[Dataset entries]

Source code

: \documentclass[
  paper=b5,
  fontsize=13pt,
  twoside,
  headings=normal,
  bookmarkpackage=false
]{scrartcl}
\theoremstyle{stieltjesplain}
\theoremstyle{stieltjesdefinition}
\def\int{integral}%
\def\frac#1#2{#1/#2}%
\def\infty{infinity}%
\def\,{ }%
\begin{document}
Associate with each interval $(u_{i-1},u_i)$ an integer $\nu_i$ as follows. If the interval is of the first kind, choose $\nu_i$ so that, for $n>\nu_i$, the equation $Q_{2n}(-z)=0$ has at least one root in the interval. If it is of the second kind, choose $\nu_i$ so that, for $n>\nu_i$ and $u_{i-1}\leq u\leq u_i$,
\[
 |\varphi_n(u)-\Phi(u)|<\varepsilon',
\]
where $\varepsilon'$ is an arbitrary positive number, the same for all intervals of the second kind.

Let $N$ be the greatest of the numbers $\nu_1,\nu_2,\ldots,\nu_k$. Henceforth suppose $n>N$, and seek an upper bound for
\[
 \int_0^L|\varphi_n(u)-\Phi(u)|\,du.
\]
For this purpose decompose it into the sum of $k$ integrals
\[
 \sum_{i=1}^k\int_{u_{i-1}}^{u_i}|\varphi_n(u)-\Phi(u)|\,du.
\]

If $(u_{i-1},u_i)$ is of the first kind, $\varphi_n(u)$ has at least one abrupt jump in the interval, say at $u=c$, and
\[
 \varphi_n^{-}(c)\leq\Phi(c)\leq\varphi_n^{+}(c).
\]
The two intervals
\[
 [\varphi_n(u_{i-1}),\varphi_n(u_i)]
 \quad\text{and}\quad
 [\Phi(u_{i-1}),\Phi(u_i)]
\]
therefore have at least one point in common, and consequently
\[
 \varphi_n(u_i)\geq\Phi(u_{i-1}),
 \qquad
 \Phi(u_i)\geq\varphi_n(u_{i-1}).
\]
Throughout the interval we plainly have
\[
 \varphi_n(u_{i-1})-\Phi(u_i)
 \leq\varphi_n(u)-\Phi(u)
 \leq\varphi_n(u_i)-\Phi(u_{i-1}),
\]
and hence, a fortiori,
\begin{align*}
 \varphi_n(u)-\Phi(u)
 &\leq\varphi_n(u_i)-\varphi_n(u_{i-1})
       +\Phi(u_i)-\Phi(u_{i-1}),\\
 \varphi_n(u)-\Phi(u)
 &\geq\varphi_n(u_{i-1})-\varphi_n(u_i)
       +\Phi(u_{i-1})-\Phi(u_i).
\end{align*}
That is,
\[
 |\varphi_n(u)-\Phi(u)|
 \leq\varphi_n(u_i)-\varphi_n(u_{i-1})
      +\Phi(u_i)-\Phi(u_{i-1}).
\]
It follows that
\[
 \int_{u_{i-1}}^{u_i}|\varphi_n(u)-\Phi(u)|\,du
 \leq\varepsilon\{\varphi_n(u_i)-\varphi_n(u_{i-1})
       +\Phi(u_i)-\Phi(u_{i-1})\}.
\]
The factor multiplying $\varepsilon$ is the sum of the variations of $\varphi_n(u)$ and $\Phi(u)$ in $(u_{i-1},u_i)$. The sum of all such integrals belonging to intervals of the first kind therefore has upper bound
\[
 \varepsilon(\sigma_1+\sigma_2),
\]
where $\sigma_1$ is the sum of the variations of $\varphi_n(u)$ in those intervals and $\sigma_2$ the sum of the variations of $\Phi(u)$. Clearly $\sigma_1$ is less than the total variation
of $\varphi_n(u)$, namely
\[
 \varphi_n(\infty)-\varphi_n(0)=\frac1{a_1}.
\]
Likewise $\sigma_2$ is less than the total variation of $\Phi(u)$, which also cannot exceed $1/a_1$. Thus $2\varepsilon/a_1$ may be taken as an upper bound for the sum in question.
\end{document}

→ Problem description
Reproduce the data above exactly, leaving nothing out.

→ Reply to the task
Source code

: \documentclass[
  paper=b5,
  fontsize=13pt,
  twoside,
  headings=normal,
  bookmarkpackage=false
]{scrartcl}
\theoremstyle{stieltjesplain}
\theoremstyle{stieltjesdefinition}
\def\int{integral}%
\def\frac#1#2{#1/#2}%
\def\infty{infinity}%
\def\,{ }%
\begin{document}
Associate with each interval $(u_{i-1},u_i)$ an integer $\nu_i$ as follows. If the interval is of the first kind, choose $\nu_i$ so that, for $n>\nu_i$, the equation $Q_{2n}(-z)=0$ has at least one root in the interval. If it is of the second kind, choose $\nu_i$ so that, for $n>\nu_i$ and $u_{i-1}\leq u\leq u_i$,
\[
 |\varphi_n(u)-\Phi(u)|<\varepsilon',
\]
where $\varepsilon'$ is an arbitrary positive number, the same for all intervals of the second kind.

Let $N$ be the greatest of the numbers $\nu_1,\nu_2,\ldots,\nu_k$. Henceforth suppose $n>N$, and seek an upper bound for
\[
 \int_0^L|\varphi_n(u)-\Phi(u)|\,du.
\]
For this purpose decompose it into the sum of $k$ integrals
\[
 \sum_{i=1}^k\int_{u_{i-1}}^{u_i}|\varphi_n(u)-\Phi(u)|\,du.
\]

If $(u_{i-1},u_i)$ is of the first kind, $\varphi_n(u)$ has at least one abrupt jump in the interval, say at $u=c$, and
\[
 \varphi_n^{-}(c)\leq\Phi(c)\leq\varphi_n^{+}(c).
\]
The two intervals
\[
 [\varphi_n(u_{i-1}),\varphi_n(u_i)]
 \quad\text{and}\quad
 [\Phi(u_{i-1}),\Phi(u_i)]
\]
therefore have at least one point in common, and consequently
\[
 \varphi_n(u_i)\geq\Phi(u_{i-1}),
 \qquad
 \Phi(u_i)\geq\varphi_n(u_{i-1}).
\]
Throughout the interval we plainly have
\[
 \varphi_n(u_{i-1})-\Phi(u_i)
 \leq\varphi_n(u)-\Phi(u)
 \leq\varphi_n(u_i)-\Phi(u_{i-1}),
\]
and hence, a fortiori,
\begin{align*}
 \varphi_n(u)-\Phi(u)
 &\leq\varphi_n(u_i)-\varphi_n(u_{i-1})
       +\Phi(u_i)-\Phi(u_{i-1}),\\
 \varphi_n(u)-\Phi(u)
 &\geq\varphi_n(u_{i-1})-\varphi_n(u_i)
       +\Phi(u_{i-1})-\Phi(u_i).
\end{align*}
That is,
\[
 |\varphi_n(u)-\Phi(u)|
 \leq\varphi_n(u_i)-\varphi_n(u_{i-1})
      +\Phi(u_i)-\Phi(u_{i-1}).
\]
It follows that
\[
 \int_{u_{i-1}}^{u_i}|\varphi_n(u)-\Phi(u)|\,du
 \leq\varepsilon\{\varphi_n(u_i)-\varphi_n(u_{i-1})
       +\Phi(u_i)-\Phi(u_{i-1})\}.
\]
The factor multiplying $\varepsilon$ is the sum of the variations of $\varphi_n(u)$ and $\Phi(u)$ in $(u_{i-1},u_i)$. The sum of all such integrals belonging to intervals of the first kind therefore has upper bound
\[
 \varepsilon(\sigma_1+\sigma_2),
\]
where $\sigma_1$ is the sum of the variations of $\varphi_n(u)$ in those intervals and $\sigma_2$ the sum of the variations of $\Phi(u)$. Clearly $\sigma_1$ is less than the total variation
of $\varphi_n(u)$, namely
\[
 \varphi_n(\infty)-\varphi_n(0)=\frac1{a_1}.
\]
Likewise $\sigma_2$ is less than the total variation of $\Phi(u)$, which also cannot exceed $1/a_1$. Thus $2\varepsilon/a_1$ may be taken as an upper bound for the sum in question.
\end{document}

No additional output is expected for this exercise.